A different way of installing Fedora

John Morris jmorris at beau.org
Thu Sep 26 16:43:12 UTC 2013


On Wed, 2013-09-25 at 20:42 -0500, Kevin Martin wrote:

> Sounds like he is trying to do a Linux equivalent of Ghost...I see no reason for all of the negativity.  If you have enough machines
> that are enough alike to be able to clone drives and install them on other machines and then make some very minor changes to get
> them running, I say go for it.  You could even put a script on the primary drive that you then run on the cloned drives after
> install that asks you questions about hostname/ip/etc. and finishes the configuration for you.  Should be an easy way to provision
> boxes it seems to me.

Yup, I do the cloning thing as well to keep fifty some odd machines
synced with a master.  They currently run CentOS6 but the same tricks
would work with Fedora  There are issues though.  Some of the auto
stupidity must be neutered and little details fixed.

The big one is to
touch /etc/udev/rules.d/75-persistent-net-generator.rules and
75-cd-aliases-generator.rules if you still use optical media.  If
cloning you should be sure to clear out the key material in /etc/ssh to
allow the clones to generate their own keys.  Then do

cp /dev/null /var/cache/cups/remote.cache

Or you might have to wait a bit for printing to settle down.

If you aren't moving the physical drive you have the choice of
filesystem copy or image.  If you do the copy through the filesystem
make sure you aren't booting or mounting anything by uuid or you will
lose.

After that is details, clones shouldn't be updating on their own so I
add steps to neuter the update icon, and so on.

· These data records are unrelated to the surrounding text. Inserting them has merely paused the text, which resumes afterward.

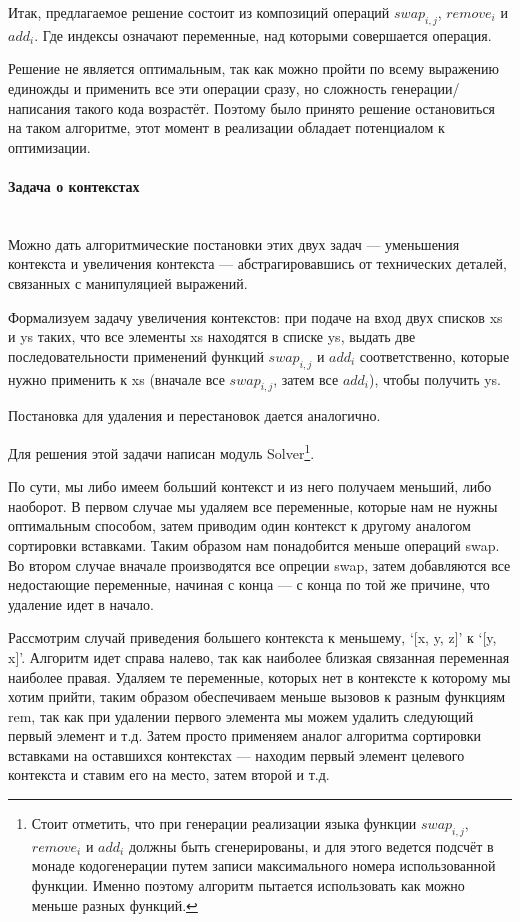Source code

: \hfill

Итак, предлагаемое решение состоит из композиций операций $swap_{i,j}$, $remove_i$ и $add_i$. Где индексы означают переменные, над которыми совершается операция.

Решение не является оптимальным, так как можно пройти по всему выражению единожды и применить все эти операции сразу, но сложность генерации/написания такого кода возрастёт. Поэтому было принято решение остановиться на таком алгоритме, этот момент в реализации обладает потенциалом к оптимизации.

\paragraph{Задача о контекстах} \hspace{0pt} \\

Можно дать алгоритмические постановки этих двух задач --- уменьшения контекста и увеличения контекста --- абстрагировавшись от технических деталей, связанных с манипуляцией выражений.

Формализуем задачу увеличения контекстов: при подаче на вход двух списков xs и ys таких, что все элементы xs находятся в списке ys, выдать две последовательности применений функций $swap_{i,j}$ и $add_i$ соответственно, которые нужно применить к xs (вначале все $swap_{i,j}$, затем все $add_i$), чтобы получить ys.

Постановка для удаления и перестановок дается аналогично.

Для решения этой задачи написан модуль Solver\footnote{Стоит отметить, что при генерации реализации языка функции $swap_{i,j}$, $remove_i$ и $add_i$ должны быть сгенерированы, и для этого ведется подсчёт в монаде кодогенерации путем записи максимального номера использованной функции. Именно поэтому алгоритм пытается использовать как можно меньше разных функций.}.

По сути, мы либо имеем больший контекст и из него получаем меньший, либо наоборот. В первом случае мы удаляем все переменные, которые нам не нужны оптимальным способом, затем приводим один контекст к другому аналогом сортировки вставками. Таким образом нам понадобится меньше операций swap. Во втором случае вначале производятся все опреции swap, затем добавляются все недостающие переменные, начиная с конца --- с конца по той же причине, что удаление идет в начало.

Рассмотрим случай приведения большего контекста к меньшему, `[x, y, z]' к `[y, x]'. Алгоритм идет справа налево, так как наиболее близкая связанная переменная наиболее правая. Удаляем те переменные, которых нет в контексте к которому мы хотим прийти, таким образом обеспечиваем меньше вызовов к разным функциям rem, так как при удалении первого элемента мы можем удалить следующий первый элемент и т.д. Затем просто применяем аналог алгоритма сортировки вставками на оставшихся контекстах --- находим первый элемент целевого контекста и ставим его на место, затем второй и т.д.

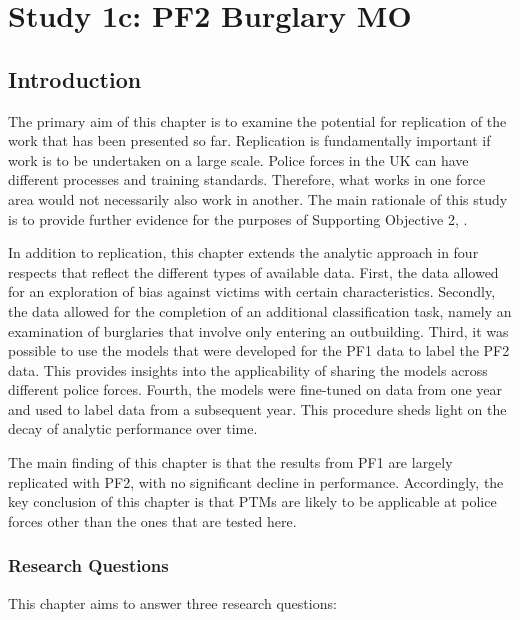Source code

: \chapter{Study 1c: PF2 Burglary MO}

\section{Introduction} The primary aim of this chapter is to examine the potential for replication of the work that has been presented so far. Replication is fundamentally important if work is to be undertaken on a large scale. Police forces in the UK can have different processes and training standards. Therefore, what works in one force area would not necessarily also work in another. The main rationale of this study is to provide further evidence for the purposes of Supporting Objective 2, .
 
In addition to replication, this chapter extends the analytic approach in four respects that reflect the different types of available data. First, the data allowed for an exploration of bias against victims with certain characteristics. Secondly, the data allowed for the completion of an additional classification task, namely an examination of burglaries that involve only entering an outbuilding. Third, it was possible to use the models that were developed for the PF1 data to label the PF2 data. This provides insights into the applicability of sharing the models across different police forces. Fourth, the models were fine-tuned on data from one year and used to label data from a subsequent year. This procedure sheds light on the decay of analytic performance over time.

The main finding of this chapter is that the results from PF1 are largely replicated with PF2, with no significant decline in performance. Accordingly, the key conclusion of this chapter is that PTMs are likely to be applicable at police forces other than the ones that are tested here.

\subsection{Research Questions} This chapter aims to answer three research questions:

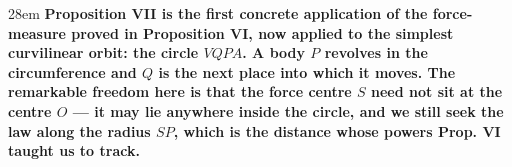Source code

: \documentclass[border=4pt]{standalone}
\begin{document}
\begin{varwidth}{28em}
\large\bfseries
Proposition VII is the first concrete application of the force-measure proved in \textcolor{radgreen}{Proposition VI},      now applied to the simplest curvilinear orbit: the \textcolor{circblue}{circle $VQPA$}.      A body $P$ revolves in the circumference and $Q$ is the next place into which it moves.      The remarkable freedom here is that the \textcolor{centerorange}{force centre $S$} need not sit at the centre $O$ —      it may lie anywhere inside the circle, and we still seek the law along the \textcolor{radgreen}{radius $SP$},      which is the distance whose powers Prop. VI taught us to track.
\end{varwidth}
\end{document}
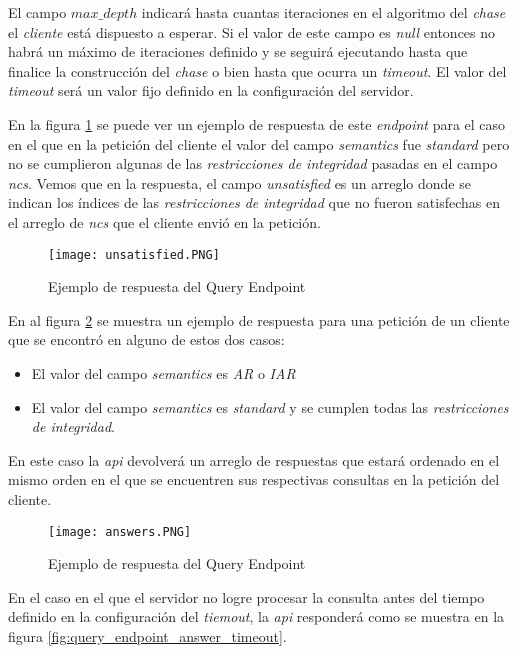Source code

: \documentclass[11pt,a4paper,twoside]{tesis}
\begin{document}
El campo \textit{$max\_depth$} indicará hasta cuantas iteraciones en el algoritmo del \textit{chase} el \textit{cliente} está dispuesto a esperar. Si el valor de este campo es \textit{null} entonces no habrá un máximo de iteraciones definido y se seguirá ejecutando hasta que finalice la construcción del \textit{chase} o bien hasta que ocurra un \textit{timeout}. El valor del \textit{timeout} será un valor fijo definido en la configuración del servidor.

En la figura \ref{fig:query_endpoint_answer_2} se puede ver un ejemplo de respuesta de este \textit{endpoint} para el caso en el que en la petición del cliente el valor del campo \textit{semantics} fue \textit{standard} pero no se cumplieron algunas de las \textit{restricciones de integridad} pasadas en el campo \textit{ncs}. Vemos que en la respuesta, el campo \textit{unsatisfied} es un arreglo donde se indican los índices de las \textit{restricciones de integridad} que no fueron satisfechas en el arreglo de \textit{ncs} que el cliente envió en la petición. 


\begin{figure}[ht]
    \texttt{[image: unsatisfied.PNG]}
    \centering
    \caption{Ejemplo de respuesta del Query Endpoint}
    \label{fig:query_endpoint_answer_2}
\end{figure}


En al figura \ref{fig:query_endpoint_answer_1} se muestra un ejemplo de respuesta para una petición de un cliente que se encontró en alguno de estos dos casos:

\begin{itemize}
    \item El valor del campo \textit{semantics} es \textit{AR} o \textit{IAR}
    \item El valor del campo \textit{semantics} es \textit{standard} y se cumplen todas las \textit{restricciones de integridad}.
\end{itemize}

En este caso la \textit{api} devolverá un arreglo de respuestas que estará ordenado en el mismo orden en el que se encuentren sus respectivas consultas en la petición del cliente.

\begin{figure}[ht]
    \texttt{[image: answers.PNG]}
    \centering
    \caption{Ejemplo de respuesta del Query Endpoint}
    \label{fig:query_endpoint_answer_1}
\end{figure}

En el caso en el que el servidor no logre procesar la consulta antes del tiempo definido en la configuración del \textit{tiemout}, la \textit{api} responderá como se muestra en la figura \ref{fig:query_endpoint_answer_timeout}. 
\end{document}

I have it down to a science with a USB stick that boots a very minimal
Debian and by invoking a shell script it partitions a machine, rsyncs in
a current system image and sets it up.  It installs CentOS plus a little
debian 'monitor' partition.  When the master image updates the evening
shutdown cron job fires off the monitor to rsync in the changes.  Found
it easier to update a system image if it isn't running at the time.
Only time I have to touch a workstation is when hardware fails.